The question is whether or not we simply shrug our shoulders and return to the bread queues that ask us to fork out ever more for match tickets and the trappings of fandom. FIFA is no more legitimately a vanguard of the proletariat than is the governing party of North Korea. The fans need no such institution and, even if they did, that certainly isn’t what FIFA as it is presently constituted amounts to.

We should now be asking: why can’t the fans game be run by the fans for the fans?

This might seem hopelessly naive and idealistic. And, maybe, it is. But, as that great pragmatist Rahm Emanuel knows, a crisis should never be allowed to go to waste. FIFA is in crisis, which creates an opportunity to ask fundamental questions about its purpose.

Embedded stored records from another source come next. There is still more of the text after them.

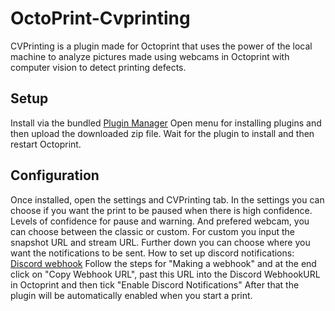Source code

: # OctoPrint-Cvprinting

CVPrinting is a plugin made for Octoprint that uses the power of the local machine to analyze pictures made using webcams in Octoprint with computer vision to detect printing defects.


## Setup

Install via the bundled [Plugin Manager](https://docs.octoprint.org/en/master/bundledplugins/pluginmanager.html)
Open menu for installing plugins and then upload the downloaded zip file. Wait for the plugin to install and then restart Octoprint.

## Configuration

Once installed, open the settings and CVPrinting tab.
In the settings you can choose if you want the print to be paused when there is high confidence. Levels of confidence for pause and warning. And prefered webcam, you can choose between the classic or custom. For custom you input the snapshot URL and stream URL. 
Further down you can choose where you want the notifications to be sent.
How to set up discord notifications: [Discord webhook](https://support.discord.com/hc/en-us/articles/228383668-Intro-to-Webhooks)
Follow the steps for "Making a webhook" and at the end click on "Copy Webhook URL", past this URL into the Discord WebhookURL in Octoprint and then tick "Enable Discord Notifications"
After that the plugin will be automatically enabled when you start a print.

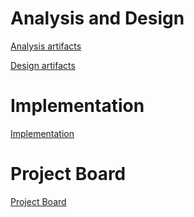 # Analysis and Design

[Analysis artifacts](https://github.com/FontysVenlo/prj2-2022-prj2-2022-06/tree/borisBranch/analysis)

[Design artifacts](https://github.com/FontysVenlo/prj2-2022-prj2-2022-06/tree/borisBranch/design)

# Implementation

[Implementation](https://github.com/FontysVenlo/prj2-2022-prj2-2022-06/tree/borisBranch/implementation/application)

# Project Board

[Project Board](https://github.com/FontysVenlo/prj2-2022-prj2-2022-06/projects/1)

Many hold up the transition undertaken by the IOC from the late 1990s onwards as a benchmark to which FIFA should now aspire. This would certainly bring gains of transparency, integrity and accountability. But would a modicum of democracy be too much to ask? And wouldn’t this do more than anything to ensure genuine transparency?

Members of “club england“, and equivalent bodies in the other 208 national footballing authorities recognised by FIFA, could vote to elect a delegate or two to an assembly that would appoint and scrutinise the executive body of FIFA. The executive would, of course, be composed of people seemingly capable of delivering upon such organisational challenges as are involved with FIFA world cups, but they would be directly answerable to the representatives of fans from all around the world. As a democratic institution to make the UN blush, it would bring fans together in the governance of football.

We should be realistic on FIFA and demand this supposed impossibility. Some – even Guardian writers – would contend that fans are uninterested in this democratisation. But, somehow, fans have been able to stop stuffing themselves with pies for long enough to organise a campaign for FIFA to be changed and football given to the people. Labour politicians often speak of “giving people power over the things that are important to them”. If football isn’t important to people, then I’m Leo Messi, and if this campaign doesn’t constitute a plea by fans to be given power over their game then my old man is Johan Cruyff.

Messi’s Barcelona did not just beat Manchester United on Saturday. They opened a vista onto a paradigm that is, sadly, terra nullius to English football. They sent not just Manchester United but the whole footballing culture from which they are hewn back to the tactics blackboard and training pitch as comprehensively as Hungary did when they demolished England on the same pitch in 1953. So absolutely does English football need to rethink itself that homegrown players truly capable of competing with Barcelona may be a generation away.

But what Barcelona achieved amounts only to the actualisation of Ron Greenwood’s maxim: simplicity as genius. Passing, moving, passing, moving. The basics that we – even in a country such as this where we are so quick to have kids graduate to large, muddy pitches – preach to young players. Only faster.

The best football will always be simple. It will be best run when a simple rule is applied. It’s the fans’ game and it should be run by them. This has been well understood at the fans co-operative that is FC Barcelona for a long time. The rest of football should break down the Berlin wall of FIFA and catch up.

Jonathan Todd is Labour Uncut’s economic columnist.